> _Directions_
For each line in the data below that holds "какой", return a copy.

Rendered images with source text
□ □ □ □ □ □ □

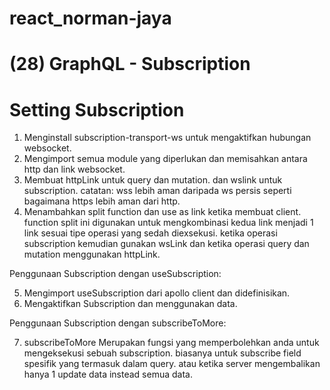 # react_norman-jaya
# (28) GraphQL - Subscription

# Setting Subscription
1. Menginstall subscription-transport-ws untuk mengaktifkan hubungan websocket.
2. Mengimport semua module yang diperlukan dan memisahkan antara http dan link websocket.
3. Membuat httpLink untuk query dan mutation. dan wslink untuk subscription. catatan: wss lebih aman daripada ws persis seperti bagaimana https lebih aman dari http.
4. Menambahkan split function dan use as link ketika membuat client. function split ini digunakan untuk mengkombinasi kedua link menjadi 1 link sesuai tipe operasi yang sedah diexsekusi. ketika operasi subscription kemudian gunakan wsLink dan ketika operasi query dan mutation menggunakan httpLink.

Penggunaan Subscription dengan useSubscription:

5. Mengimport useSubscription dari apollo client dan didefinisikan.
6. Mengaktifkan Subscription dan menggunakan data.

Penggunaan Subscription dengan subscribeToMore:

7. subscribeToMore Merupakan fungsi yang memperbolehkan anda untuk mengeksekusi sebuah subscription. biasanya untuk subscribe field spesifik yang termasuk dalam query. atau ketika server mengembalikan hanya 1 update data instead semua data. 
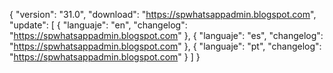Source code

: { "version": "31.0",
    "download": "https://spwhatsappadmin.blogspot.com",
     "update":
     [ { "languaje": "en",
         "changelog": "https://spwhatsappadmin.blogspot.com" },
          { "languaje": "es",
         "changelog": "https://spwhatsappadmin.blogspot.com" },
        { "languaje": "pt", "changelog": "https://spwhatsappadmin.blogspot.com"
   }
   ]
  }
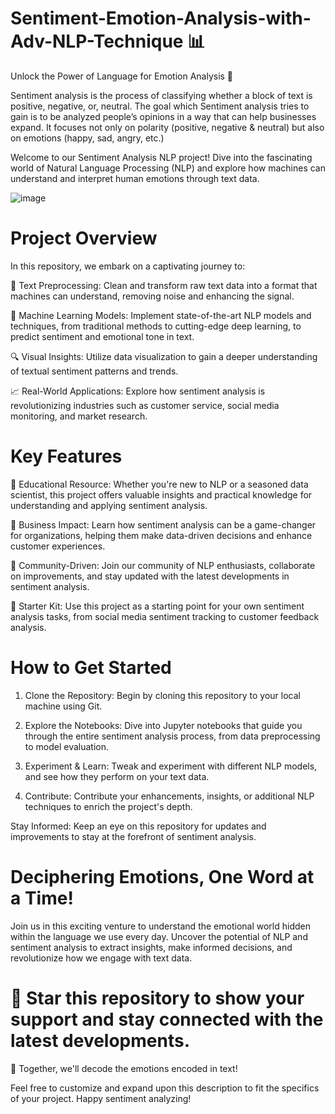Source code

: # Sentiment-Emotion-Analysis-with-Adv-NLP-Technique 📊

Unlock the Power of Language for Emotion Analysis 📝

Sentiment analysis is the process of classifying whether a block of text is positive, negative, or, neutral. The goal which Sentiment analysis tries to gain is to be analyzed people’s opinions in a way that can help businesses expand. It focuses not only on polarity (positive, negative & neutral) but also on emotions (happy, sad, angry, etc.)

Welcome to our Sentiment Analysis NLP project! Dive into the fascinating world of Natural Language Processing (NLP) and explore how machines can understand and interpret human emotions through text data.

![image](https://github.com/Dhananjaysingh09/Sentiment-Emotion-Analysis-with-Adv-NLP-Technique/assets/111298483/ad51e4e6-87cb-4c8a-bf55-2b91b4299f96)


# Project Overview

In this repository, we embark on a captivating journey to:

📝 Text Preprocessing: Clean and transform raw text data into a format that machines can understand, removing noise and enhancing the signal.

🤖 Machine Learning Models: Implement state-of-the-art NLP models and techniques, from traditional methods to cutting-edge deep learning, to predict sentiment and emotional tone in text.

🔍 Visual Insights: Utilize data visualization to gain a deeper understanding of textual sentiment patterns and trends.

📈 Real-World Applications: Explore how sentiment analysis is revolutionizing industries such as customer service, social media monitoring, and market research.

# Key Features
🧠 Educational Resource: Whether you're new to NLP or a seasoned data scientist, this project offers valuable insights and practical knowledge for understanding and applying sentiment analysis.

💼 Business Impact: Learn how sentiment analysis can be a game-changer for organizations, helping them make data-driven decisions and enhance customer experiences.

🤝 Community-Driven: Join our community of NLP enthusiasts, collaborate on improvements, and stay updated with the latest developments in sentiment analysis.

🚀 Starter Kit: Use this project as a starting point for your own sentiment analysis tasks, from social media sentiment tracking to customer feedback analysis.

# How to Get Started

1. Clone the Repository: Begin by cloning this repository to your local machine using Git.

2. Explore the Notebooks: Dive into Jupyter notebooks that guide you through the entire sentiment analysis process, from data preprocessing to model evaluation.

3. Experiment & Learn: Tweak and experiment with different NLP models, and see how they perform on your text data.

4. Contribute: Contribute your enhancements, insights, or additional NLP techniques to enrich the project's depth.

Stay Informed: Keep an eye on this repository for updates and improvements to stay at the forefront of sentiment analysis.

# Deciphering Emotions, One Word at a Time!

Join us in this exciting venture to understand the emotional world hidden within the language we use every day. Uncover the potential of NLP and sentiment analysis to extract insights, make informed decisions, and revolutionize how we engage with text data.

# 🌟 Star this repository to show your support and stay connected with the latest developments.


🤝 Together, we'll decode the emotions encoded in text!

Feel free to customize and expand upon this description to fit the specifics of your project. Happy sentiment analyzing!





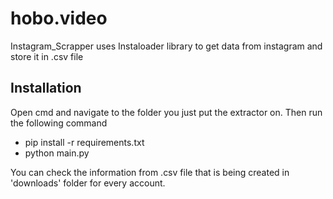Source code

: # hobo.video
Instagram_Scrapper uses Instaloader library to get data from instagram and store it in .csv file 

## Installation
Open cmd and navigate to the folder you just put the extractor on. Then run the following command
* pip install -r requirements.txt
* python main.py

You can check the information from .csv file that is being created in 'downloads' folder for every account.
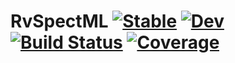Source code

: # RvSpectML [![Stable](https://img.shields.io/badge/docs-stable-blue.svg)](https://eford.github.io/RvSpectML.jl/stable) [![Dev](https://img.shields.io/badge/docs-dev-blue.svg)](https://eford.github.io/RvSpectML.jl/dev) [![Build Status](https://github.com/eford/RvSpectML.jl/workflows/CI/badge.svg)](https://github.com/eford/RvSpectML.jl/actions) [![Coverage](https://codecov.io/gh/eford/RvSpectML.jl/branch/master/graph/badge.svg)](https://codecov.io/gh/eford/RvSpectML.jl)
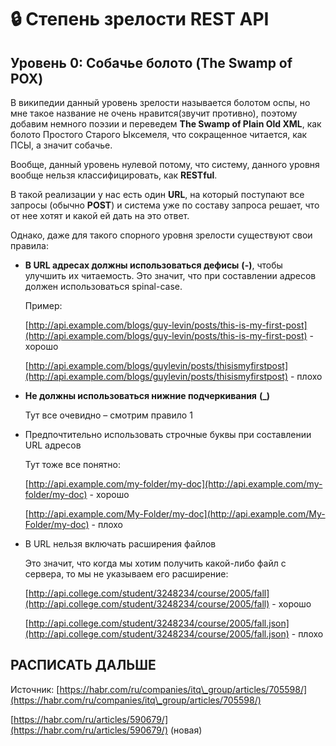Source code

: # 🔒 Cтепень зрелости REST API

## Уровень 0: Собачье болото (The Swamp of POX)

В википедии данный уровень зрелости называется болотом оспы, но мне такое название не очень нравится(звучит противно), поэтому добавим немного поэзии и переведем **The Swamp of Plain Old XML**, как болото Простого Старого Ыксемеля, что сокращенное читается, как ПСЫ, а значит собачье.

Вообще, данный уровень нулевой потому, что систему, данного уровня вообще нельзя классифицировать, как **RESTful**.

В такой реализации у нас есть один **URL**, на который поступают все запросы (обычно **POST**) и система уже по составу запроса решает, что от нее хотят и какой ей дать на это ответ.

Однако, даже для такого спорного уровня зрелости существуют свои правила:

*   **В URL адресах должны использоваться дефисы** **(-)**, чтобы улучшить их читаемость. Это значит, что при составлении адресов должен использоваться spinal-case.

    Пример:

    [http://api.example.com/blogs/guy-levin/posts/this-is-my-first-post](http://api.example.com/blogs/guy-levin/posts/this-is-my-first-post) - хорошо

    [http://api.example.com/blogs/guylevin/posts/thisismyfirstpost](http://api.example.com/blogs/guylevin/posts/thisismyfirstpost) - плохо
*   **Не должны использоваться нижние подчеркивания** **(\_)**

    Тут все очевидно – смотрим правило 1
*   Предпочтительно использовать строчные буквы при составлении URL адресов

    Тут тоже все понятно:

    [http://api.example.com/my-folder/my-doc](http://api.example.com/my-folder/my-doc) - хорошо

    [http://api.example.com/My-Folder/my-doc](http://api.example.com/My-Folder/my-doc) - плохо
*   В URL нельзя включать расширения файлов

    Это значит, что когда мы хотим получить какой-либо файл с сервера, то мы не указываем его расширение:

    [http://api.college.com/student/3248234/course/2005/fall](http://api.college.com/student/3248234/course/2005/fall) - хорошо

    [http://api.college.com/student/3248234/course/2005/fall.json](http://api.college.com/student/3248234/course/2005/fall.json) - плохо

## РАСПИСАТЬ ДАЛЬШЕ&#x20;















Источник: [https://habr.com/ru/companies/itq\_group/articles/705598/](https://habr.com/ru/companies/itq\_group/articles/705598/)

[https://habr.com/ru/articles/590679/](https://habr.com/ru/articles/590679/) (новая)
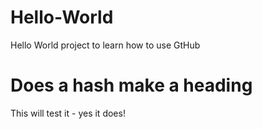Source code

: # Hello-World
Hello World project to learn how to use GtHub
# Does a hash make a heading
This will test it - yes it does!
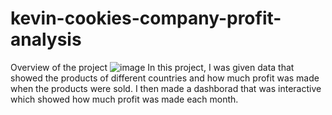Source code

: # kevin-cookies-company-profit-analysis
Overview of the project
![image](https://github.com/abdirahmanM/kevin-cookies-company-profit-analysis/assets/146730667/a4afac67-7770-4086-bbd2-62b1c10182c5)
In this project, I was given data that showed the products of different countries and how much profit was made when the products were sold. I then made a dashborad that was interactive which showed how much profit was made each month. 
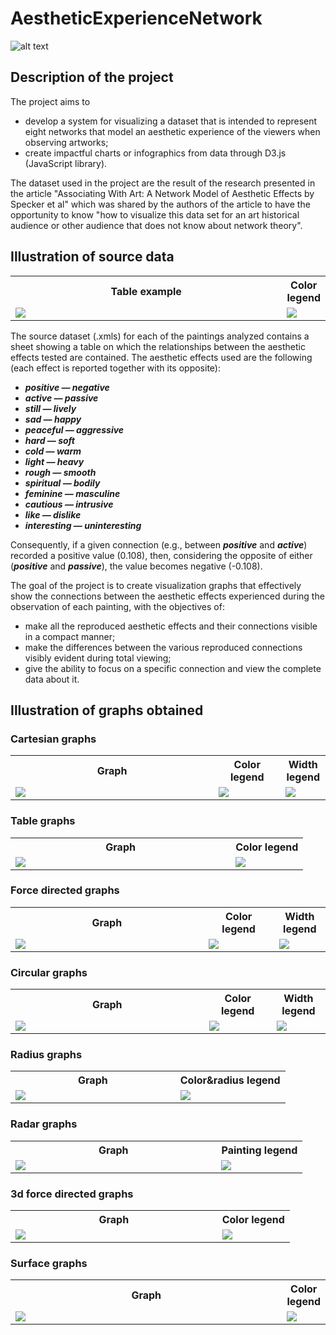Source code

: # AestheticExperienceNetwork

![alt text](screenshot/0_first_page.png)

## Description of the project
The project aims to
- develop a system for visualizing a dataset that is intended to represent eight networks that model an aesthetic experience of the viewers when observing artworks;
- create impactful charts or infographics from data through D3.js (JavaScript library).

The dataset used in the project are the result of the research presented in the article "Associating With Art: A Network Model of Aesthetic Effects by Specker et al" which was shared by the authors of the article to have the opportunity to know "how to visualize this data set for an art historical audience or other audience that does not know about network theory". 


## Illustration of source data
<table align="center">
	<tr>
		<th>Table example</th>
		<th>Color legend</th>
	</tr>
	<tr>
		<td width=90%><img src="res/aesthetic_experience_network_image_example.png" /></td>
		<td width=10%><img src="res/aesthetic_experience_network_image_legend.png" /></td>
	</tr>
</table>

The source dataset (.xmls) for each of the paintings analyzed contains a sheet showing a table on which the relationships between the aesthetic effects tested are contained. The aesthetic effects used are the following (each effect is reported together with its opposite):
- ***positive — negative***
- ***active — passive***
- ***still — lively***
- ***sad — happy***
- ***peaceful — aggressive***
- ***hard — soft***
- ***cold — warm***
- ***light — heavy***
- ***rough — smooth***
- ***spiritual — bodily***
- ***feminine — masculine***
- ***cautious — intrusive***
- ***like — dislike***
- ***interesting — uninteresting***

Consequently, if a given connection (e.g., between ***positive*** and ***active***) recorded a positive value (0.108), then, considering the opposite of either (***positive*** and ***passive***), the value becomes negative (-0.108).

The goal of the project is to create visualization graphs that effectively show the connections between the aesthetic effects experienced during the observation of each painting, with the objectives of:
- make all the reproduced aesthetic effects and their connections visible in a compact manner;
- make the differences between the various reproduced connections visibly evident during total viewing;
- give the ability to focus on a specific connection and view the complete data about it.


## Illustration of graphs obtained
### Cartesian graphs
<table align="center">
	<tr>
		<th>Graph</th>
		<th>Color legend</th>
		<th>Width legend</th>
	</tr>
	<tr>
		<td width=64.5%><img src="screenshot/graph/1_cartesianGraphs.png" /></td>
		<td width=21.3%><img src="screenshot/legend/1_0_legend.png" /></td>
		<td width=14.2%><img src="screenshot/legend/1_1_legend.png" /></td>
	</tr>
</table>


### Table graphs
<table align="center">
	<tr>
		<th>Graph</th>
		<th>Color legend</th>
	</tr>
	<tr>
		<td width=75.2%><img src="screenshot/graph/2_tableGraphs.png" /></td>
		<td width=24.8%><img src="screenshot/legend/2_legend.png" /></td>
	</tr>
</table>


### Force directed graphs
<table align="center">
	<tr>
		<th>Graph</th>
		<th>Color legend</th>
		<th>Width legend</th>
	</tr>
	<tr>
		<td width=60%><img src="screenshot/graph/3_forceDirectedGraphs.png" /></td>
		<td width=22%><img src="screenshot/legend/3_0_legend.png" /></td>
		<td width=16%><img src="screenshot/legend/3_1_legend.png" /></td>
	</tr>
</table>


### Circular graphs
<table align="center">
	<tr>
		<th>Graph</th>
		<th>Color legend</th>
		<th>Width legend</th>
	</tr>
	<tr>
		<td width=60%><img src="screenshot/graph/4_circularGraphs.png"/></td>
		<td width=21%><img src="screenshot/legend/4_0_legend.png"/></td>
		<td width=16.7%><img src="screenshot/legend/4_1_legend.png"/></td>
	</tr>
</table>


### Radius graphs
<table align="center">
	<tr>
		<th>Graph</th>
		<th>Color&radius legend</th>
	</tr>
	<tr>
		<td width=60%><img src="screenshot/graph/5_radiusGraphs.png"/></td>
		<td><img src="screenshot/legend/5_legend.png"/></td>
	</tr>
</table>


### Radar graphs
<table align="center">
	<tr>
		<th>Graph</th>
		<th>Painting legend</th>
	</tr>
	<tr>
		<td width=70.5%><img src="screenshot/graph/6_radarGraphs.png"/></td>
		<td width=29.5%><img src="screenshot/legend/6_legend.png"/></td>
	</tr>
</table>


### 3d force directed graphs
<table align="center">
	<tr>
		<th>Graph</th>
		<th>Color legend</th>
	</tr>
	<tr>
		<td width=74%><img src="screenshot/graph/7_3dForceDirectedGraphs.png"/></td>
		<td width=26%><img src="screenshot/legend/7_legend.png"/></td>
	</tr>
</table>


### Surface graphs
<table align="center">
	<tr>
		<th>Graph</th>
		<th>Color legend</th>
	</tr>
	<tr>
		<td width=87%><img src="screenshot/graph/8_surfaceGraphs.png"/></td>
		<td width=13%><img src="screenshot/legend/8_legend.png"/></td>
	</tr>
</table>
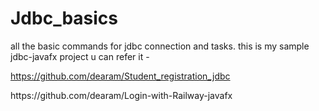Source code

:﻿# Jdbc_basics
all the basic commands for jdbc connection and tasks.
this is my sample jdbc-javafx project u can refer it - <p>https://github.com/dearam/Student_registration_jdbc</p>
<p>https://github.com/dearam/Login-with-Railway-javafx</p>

□ □ □ □ □ □ □

> _Task solution_
В такой реализации у нас есть один **URL**, на который поступают все запросы (обычно **POST**) и система уже по составу запроса решает, что от нее хотят и какой ей дать на это ответ.
    Это значит, что когда мы хотим получить какой-либо файл с сервера, то мы не указываем его расширение:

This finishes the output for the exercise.